I also wanted to know what the rank and file thought, so I went through black newspapers from the era, read letters to the editor, and researched sermons given in black churches. I saw a pattern of African Americans thinking and talking about race as it related to the bomb. The most far-reaching criticism initially came from the black popular front.

What came of that early criticism and condemnation? Did it inform a broader movement during the Cold War?

Vincent Intondi:  Well, in later years, it wasn’t easy to be critical. After the Truman Doctrine in 1947, the worst thing you could be labeled was “Black and Red.” Groups like the NAACP made a calculated decision on this issue to turn right, embrace anti-Communism, and align with Truman, in hopes of gaining civil rights.

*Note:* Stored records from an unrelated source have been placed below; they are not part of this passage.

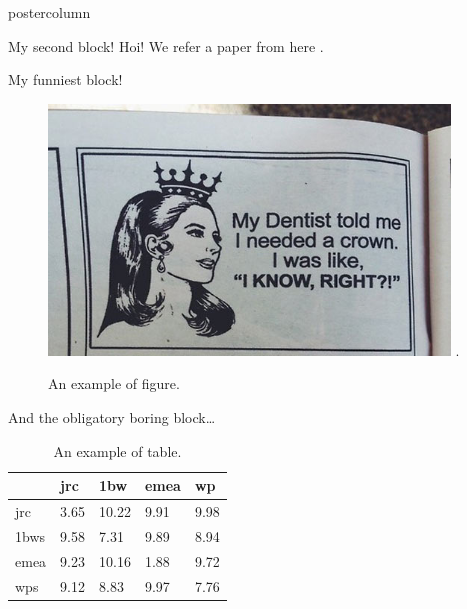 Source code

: \documentclass[roundedcorners=true, titleposition=left]{beamerthemeruhuisstijlposter}
\begin{document}
\begin{frame}
\begin{columns}
\begin{column}{0.19\textwidth}
\begin{beamercolorbox}[center, wd=\textwidth]{postercolumn}
\begin{minipage}[T]{0.95\textwidth}
\parbox[t][\columnheight]{\textwidth}{%
  \begin{block}{My second block!}
  	Hoi! We refer a paper from here \cite{lamport,kopka}.
  \end{block}
  \medskip
  \begin{block}{My funniest block!}
    \begin{figure}[H]
      \centering
      \includegraphics[width=0.95\textwidth]{funnygirl}
      \DeclareGraphicsExtensions.
      \caption{An example of figure.}
    \end{figure}
  \end{block}
  \medskip
  \begin{block}{And the obligatory boring block\ldots}
    \begin{table}[H]
      \centering
      \caption{An example of table.}
    	\begin{tabular}{lllll}
        \toprule
             & jrc  & 1bw   & emea & wp   \\
        \midrule
        jrc  & 3.65 & 10.22 & 9.91 & 9.98 \\
        1bws & 9.58 & 7.31  & 9.89 & 8.94 \\
        emea & 9.23 & 10.16 & 1.88 & 9.72 \\
        wps  & 9.12 & 8.83  & 9.97 & 7.76 \\
        \bottomrule
      \end{tabular}
    \end{table}
  \end{block}
}
\end{minipage}
\end{beamercolorbox}
\end{column}


\end{columns}
\end{frame}
\end{document}
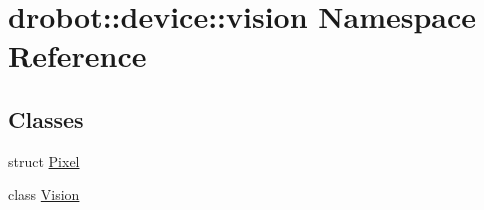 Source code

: \hypertarget{namespacedrobot_1_1device_1_1vision}{\section{drobot\-:\-:device\-:\-:vision Namespace Reference}
\label{namespacedrobot_1_1device_1_1vision}
}
\subsection*{Classes}
\begin{DoxyCompactItemize}
\item 
struct \hyperlink{structdrobot_1_1device_1_1vision_1_1Pixel}{Pixel}
\item 
class \hyperlink{classdrobot_1_1device_1_1vision_1_1Vision}{Vision}
\end{DoxyCompactItemize}
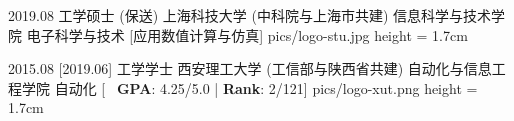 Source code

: \begin{educations}
    \education
    {2019.08}
    {工学硕士 (保送)}
    {上海科技大学 (中科院与上海市共建)}
    {信息科学与技术学院}
    {电子科学与技术}
    [\textbullet 应用数值计算与仿真]
    {pics/logo-stu.jpg} {height = 1.7cm}

    \separator{0.5ex}
    \education
    {2015.08}
    [2019.06]
    {工学学士}
    {西安理工大学 (工信部与陕西省共建)}
    {自动化与信息工程学院}
    {自动化}
    [\textbullet ~ \textbf{GPA}: 4.25/5.0 | \textbf{Rank}: 2/121]
    {pics/logo-xut.png} {height = 1.7cm}

\end{educations}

However, leaders like W.E.B. Du Bois, Paul Robeson, and others didn’t see peace as a bargaining chip. They saw the start of the Korean War. They saw an arms race with the Russians. They decided to fight against the potential use of nuclear weapons against another people of color in Korea. They were connecting what was happening in the civil rights movement with other liberation movements around the world.

What do you most want readers to take away from reading African Americans Against the Bomb?

Vincent Intondi:  That racism and nuclear weapons are not separate issues. For so long, we’ve looked at nuclear disarmament as a white middle-class pacifist issue. And while there are many white pacifist middle-class anti-nuclear activists, African Americans were active in the movement, and saw the liberation of nonwhite people around the world as inextricably linked to their own struggle. We hear a lot about intersectionality today, and how movements are connected. My book demonstrates this intersectionality.

How can today’s young activists best connect with these issues?

Vincent Intondi:  I think the best strategy is tying activism about nuclear weapons to other issues. One strategy is to link to the economic conversion argument. For example, how can we talk about broken-down infrastructure in Baltimore and Anacostia, and not talk about how we’re spending a trillion dollars on nuclear weapons? If we can show how that money could be better spent, that can be a key to getting these movements back to where they were in the 1980s. The movement then was relatively inclusive, and one tactic that was effective during that decade was a focus on economics.

It also helps to have a concrete cause, and that cause today could be the United Nations treaty to ban nuclear weapons. A legal framework at the UN to ban nukes in 120 countries is something that people can get behind.

Finally, nuclear activists always ask me what they can do to connect with Black Lives Matter and other civil rights activists. My response to them is, first, just show up for those movements. People will eventually see that you’re there. Don’t go to talk at them but to be an ally. Solidarity will be built and it will be reciprocated.